But you’ll never stop The Simpsons. After a few months, Shearer relented and signed a new deal. The show often jokes about the replaceability of voice actors in animation, but as it pushes through its fourth decade, it’s the iconic voices behind the laughter that could pose the biggest threat to its continued presence. The actors who play Springfield’s residents are approaching retirement age—they’re mostly in their sixties or seventies; Shearer is 77—and they might soon decide they don’t want to do it anymore. They certainly don’t need the money—between fees for new episodes and residuals from repeats of old ones, they’re sitting on tens of millions of dollars.But maybe the producers of the show don’t actually need voice actors anymore. In a recent episode, Edna Krabappel—Bart’s long-suffering teacher, whose character was retired from the show after the death of voice actor Marcia Wallace in 2013—was brought back for a final farewell using recordings that had been made for previous episodes.
Advances in computing power mean that you could extend that principle to any character. Deepfake technology can make convincing lookalikes from a limited amount of training data, and the producers of the show have 30 years worth of audio to work from. So could The Simpsons replace its voice cast with an AI?“You could certainly come up with an episode of The Simpsons that is voiced by the characters in a believable way,” says Tim McSmythurs, a Canada-based AI researcher and media producer who has built a speech model that can be trained to mimic anyone’s voice. “Whether that would be as entertaining is another question.”

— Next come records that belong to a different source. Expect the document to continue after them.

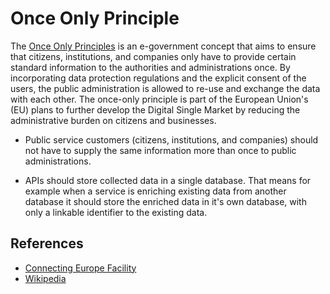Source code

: # Once Only Principle

The [Once Only Principles](https://ec.europa.eu/cefdigital/wiki/display/CEFDIGITAL/Once+Only+Principle) is an e-government concept that aims to ensure that citizens, institutions, and companies only have to provide certain standard information to the authorities and administrations once. By incorporating data protection regulations and the explicit consent of the users, the public administration is allowed to re-use and exchange the data with each other. The once-only principle is part of the European Union's (EU) plans to further develop the Digital Single Market by reducing the administrative burden on citizens and businesses.

- Public service customers (citizens, institutions, and companies) should not have to supply the same information more than once to public administrations.

- APIs should store collected data in a single database. That means for example when a service is enriching existing data from another database it should store the enriched data in it's own database, with only a linkable identifier to the existing data.

## References

- [Connecting Europe Facility](https://ec.europa.eu/cefdigital/wiki/display/CEFDIGITAL/Once+Only+Principle)
- [Wikipedia](https://en.wikipedia.org/wiki/Once-only_principle)

[once only principles]: https://ec.europa.eu/cefdigital/wiki/display/CEFDIGITAL/Once+Only+Principle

On his YouTube channel, Speaking of AI, McSmythurs recasts an iconic scene from Notting Hill with Homer playing the Julia Roberts role; Donald Trump stands in for Ralph Wiggum, and Joe Biden ties an onion to his belt, which was the style at the time.McSmythurs built a generic AI model that can turn any text into audio speech in English. When he wants to make a new voice, he tunes the model further with two or three hours of new data of that particular person speaking, along with a text transcript. “It focuses in on what makes a Homer voice a Homer voice, and the different frequencies,” he says.After that, it’s a matter of asking the model to generate multiple takes—each one will vary slightly —and choosing the best one for your purposes. The outputs are recognizably Homer, but they sound a little emotionally flat, as if he’s reading out something that he doesn’t really understand the meaning of. “It does depend on the training data,” McSmythurs says. “If the model hasn’t been exposed to those quite wide ranges of emotion it can’t create it from scratch. So it doesn’t sound as energetic as Homer might.”